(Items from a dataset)
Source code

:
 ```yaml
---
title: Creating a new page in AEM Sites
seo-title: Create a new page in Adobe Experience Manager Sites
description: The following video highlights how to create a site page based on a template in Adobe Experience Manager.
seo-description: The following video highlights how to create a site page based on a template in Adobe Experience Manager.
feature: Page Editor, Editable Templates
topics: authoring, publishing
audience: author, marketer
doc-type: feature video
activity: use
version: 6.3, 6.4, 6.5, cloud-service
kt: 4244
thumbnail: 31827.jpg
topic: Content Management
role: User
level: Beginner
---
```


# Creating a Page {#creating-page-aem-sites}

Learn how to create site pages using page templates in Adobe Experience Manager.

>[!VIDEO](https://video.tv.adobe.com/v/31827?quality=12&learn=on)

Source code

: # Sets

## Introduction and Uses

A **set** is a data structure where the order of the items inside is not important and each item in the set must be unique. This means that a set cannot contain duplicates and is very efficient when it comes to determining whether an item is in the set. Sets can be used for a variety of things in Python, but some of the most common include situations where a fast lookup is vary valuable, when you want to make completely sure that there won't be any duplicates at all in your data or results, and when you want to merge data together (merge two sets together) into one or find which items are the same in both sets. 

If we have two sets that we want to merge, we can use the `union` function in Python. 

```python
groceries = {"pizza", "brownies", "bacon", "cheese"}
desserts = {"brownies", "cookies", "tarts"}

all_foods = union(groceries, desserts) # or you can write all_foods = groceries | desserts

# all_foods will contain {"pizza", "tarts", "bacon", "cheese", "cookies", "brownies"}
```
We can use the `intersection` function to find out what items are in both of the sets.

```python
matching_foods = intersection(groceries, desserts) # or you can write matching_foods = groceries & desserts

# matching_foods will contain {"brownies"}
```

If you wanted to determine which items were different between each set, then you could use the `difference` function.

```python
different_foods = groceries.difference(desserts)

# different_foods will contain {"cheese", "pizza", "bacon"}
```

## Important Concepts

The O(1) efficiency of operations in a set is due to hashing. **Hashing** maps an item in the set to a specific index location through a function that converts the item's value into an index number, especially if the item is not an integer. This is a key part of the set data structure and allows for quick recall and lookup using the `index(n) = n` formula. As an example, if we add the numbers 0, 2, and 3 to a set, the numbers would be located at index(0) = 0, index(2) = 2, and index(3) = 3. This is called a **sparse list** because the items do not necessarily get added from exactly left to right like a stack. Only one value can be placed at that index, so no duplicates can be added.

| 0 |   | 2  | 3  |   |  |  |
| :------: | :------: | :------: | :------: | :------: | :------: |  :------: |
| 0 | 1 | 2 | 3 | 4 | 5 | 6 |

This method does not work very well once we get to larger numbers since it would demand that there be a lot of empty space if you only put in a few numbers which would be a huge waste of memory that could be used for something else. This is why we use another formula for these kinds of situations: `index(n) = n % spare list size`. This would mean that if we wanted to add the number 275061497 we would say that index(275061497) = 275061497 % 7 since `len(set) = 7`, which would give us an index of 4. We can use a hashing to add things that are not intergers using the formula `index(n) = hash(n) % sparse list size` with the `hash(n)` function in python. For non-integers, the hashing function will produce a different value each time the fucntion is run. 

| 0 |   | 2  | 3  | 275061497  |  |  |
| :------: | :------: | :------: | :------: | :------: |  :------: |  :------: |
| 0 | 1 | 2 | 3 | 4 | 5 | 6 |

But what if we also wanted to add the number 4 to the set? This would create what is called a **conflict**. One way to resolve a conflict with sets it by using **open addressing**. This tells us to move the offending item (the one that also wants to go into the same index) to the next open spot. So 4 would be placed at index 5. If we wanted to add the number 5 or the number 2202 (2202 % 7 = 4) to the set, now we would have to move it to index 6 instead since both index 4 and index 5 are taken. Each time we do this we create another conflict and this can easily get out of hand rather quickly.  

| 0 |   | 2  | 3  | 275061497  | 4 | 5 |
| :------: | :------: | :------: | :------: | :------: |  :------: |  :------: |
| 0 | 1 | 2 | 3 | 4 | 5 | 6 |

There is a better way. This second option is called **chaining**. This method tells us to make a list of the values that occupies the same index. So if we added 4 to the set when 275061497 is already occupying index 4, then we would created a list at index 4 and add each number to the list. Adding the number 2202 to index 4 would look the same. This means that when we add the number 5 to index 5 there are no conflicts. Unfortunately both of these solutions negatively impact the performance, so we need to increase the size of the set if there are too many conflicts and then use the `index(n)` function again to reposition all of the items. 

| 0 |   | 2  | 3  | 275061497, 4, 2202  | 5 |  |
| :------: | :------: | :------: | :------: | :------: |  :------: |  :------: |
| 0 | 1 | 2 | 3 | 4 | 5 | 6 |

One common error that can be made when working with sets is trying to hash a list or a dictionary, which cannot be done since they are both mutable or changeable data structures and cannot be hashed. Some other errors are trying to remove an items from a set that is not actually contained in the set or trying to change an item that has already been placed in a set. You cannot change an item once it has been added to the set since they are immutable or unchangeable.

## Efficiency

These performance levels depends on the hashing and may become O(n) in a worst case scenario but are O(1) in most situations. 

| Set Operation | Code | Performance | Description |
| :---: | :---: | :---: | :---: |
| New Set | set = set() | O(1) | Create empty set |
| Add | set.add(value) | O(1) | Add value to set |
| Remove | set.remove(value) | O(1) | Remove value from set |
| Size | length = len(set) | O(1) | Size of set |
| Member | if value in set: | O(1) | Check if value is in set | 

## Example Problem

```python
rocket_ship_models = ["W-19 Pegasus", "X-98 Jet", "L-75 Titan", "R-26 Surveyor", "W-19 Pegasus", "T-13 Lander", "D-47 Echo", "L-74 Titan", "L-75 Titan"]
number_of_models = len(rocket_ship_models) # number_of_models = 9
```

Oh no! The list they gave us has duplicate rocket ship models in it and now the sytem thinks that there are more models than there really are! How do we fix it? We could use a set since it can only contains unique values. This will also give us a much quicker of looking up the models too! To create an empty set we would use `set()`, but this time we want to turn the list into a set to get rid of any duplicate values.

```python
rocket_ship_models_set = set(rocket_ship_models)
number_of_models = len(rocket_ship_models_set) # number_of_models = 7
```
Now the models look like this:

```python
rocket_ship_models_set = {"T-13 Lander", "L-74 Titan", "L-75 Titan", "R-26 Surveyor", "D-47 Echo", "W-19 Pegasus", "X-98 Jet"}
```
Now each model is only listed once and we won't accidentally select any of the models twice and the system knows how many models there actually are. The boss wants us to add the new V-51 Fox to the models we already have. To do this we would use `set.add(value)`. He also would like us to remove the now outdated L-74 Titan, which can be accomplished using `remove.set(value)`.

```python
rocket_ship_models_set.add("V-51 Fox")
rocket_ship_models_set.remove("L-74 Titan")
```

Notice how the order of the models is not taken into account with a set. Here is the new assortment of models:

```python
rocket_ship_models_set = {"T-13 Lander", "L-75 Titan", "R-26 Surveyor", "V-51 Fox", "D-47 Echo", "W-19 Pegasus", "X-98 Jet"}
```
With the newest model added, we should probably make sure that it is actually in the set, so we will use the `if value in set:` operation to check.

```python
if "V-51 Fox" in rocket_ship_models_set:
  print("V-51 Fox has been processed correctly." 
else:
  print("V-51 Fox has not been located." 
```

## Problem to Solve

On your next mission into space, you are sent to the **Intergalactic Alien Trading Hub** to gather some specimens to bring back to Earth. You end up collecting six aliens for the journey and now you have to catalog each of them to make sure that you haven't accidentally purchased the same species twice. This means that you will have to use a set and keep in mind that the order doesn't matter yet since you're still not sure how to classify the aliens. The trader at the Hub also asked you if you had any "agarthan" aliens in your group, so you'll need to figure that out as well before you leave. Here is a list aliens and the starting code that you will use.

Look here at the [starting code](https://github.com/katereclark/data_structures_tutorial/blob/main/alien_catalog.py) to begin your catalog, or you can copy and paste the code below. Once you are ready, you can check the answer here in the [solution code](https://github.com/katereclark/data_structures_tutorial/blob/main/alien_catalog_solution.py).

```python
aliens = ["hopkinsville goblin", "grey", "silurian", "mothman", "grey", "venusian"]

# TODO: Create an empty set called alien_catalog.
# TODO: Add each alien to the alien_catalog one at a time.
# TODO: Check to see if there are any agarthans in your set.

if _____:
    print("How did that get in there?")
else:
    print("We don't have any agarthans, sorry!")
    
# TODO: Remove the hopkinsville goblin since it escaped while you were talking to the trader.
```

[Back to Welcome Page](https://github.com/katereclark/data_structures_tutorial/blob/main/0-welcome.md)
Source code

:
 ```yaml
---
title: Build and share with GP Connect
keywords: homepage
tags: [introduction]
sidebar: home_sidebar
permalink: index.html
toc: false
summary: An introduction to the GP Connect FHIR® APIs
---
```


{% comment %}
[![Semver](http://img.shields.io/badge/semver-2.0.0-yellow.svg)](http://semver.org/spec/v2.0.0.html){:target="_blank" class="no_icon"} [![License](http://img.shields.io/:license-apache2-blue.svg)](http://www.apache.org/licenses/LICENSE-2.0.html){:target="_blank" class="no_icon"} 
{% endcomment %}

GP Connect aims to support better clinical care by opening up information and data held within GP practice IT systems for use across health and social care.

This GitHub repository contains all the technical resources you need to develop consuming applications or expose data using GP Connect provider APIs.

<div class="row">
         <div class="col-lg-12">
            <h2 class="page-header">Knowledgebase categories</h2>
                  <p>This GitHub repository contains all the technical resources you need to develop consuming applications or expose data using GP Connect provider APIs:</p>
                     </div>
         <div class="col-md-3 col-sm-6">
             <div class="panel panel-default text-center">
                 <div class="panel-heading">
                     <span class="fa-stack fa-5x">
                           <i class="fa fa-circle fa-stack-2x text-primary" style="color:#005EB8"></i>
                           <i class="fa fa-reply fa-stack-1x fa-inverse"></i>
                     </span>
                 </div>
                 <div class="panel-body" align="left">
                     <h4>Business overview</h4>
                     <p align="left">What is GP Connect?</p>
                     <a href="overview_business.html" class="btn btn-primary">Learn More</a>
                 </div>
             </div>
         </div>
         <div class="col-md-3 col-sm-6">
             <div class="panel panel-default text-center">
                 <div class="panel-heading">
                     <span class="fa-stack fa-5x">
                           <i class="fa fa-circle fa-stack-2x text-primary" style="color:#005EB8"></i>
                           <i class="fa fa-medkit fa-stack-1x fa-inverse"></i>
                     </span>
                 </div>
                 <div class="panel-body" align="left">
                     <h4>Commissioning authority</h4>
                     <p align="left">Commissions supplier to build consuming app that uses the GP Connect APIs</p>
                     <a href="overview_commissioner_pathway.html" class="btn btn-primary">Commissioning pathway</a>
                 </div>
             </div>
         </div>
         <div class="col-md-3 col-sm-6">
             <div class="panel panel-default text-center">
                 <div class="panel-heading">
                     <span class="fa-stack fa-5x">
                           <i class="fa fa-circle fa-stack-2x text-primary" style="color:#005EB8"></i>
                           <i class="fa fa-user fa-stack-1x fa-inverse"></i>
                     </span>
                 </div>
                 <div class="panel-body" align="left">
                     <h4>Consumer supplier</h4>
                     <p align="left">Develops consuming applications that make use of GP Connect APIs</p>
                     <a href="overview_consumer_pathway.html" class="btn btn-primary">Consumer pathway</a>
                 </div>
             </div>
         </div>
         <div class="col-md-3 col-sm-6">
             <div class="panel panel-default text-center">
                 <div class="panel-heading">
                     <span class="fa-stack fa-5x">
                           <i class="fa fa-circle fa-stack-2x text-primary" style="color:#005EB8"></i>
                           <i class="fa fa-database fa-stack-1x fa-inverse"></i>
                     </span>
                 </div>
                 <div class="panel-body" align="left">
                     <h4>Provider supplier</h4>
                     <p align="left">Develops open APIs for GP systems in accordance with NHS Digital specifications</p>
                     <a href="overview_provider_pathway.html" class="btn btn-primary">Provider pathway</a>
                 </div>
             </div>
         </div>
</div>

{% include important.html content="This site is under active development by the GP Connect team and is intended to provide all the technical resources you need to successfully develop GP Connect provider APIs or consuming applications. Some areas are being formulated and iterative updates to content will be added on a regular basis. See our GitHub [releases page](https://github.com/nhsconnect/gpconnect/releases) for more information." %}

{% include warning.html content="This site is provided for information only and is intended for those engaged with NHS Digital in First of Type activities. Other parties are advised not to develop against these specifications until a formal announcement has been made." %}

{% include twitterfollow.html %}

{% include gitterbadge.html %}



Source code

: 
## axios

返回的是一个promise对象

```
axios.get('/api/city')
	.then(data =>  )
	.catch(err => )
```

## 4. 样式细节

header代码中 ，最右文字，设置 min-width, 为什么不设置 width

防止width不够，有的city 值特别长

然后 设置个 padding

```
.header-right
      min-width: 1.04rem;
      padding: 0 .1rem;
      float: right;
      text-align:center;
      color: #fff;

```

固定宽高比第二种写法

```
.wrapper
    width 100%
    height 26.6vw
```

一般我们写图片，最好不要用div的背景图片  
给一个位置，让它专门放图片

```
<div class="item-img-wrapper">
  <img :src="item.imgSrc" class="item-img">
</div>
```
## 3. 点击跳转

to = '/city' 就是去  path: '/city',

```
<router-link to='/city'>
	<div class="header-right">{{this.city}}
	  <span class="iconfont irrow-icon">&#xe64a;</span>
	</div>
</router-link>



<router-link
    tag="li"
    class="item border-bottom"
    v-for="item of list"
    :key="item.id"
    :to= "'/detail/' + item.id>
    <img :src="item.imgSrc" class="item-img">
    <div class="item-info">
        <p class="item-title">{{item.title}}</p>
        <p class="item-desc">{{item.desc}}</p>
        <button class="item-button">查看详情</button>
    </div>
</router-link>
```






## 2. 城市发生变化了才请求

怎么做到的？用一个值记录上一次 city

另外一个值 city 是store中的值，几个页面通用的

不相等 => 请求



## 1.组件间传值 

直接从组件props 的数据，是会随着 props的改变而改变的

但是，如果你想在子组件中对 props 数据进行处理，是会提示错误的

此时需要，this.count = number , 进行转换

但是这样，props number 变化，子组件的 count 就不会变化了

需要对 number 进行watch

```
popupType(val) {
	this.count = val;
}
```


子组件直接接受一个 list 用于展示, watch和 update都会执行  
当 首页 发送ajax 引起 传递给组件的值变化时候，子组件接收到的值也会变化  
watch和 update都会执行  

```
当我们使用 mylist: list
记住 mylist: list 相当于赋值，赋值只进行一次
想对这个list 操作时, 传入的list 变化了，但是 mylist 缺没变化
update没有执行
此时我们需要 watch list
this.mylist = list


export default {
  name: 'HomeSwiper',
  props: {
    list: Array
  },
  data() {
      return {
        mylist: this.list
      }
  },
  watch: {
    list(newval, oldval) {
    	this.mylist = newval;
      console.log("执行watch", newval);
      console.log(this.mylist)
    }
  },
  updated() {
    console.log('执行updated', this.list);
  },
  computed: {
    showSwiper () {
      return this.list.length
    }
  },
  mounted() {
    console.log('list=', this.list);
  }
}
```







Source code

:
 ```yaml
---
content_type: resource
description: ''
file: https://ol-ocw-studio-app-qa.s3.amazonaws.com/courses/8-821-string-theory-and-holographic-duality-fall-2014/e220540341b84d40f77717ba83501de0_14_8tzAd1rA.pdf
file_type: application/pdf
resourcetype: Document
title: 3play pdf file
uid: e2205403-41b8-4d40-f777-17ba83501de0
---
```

:: Task details ::
In the records above, find each line with the string "pizza" and list it.

:: Response below ::
groceries = {"pizza", "brownies", "bacon", "cheese"}
# all_foods will contain {"pizza", "tarts", "bacon", "cheese", "cookies", "brownies"}
# different_foods will contain {"cheese", "pizza", "bacon"}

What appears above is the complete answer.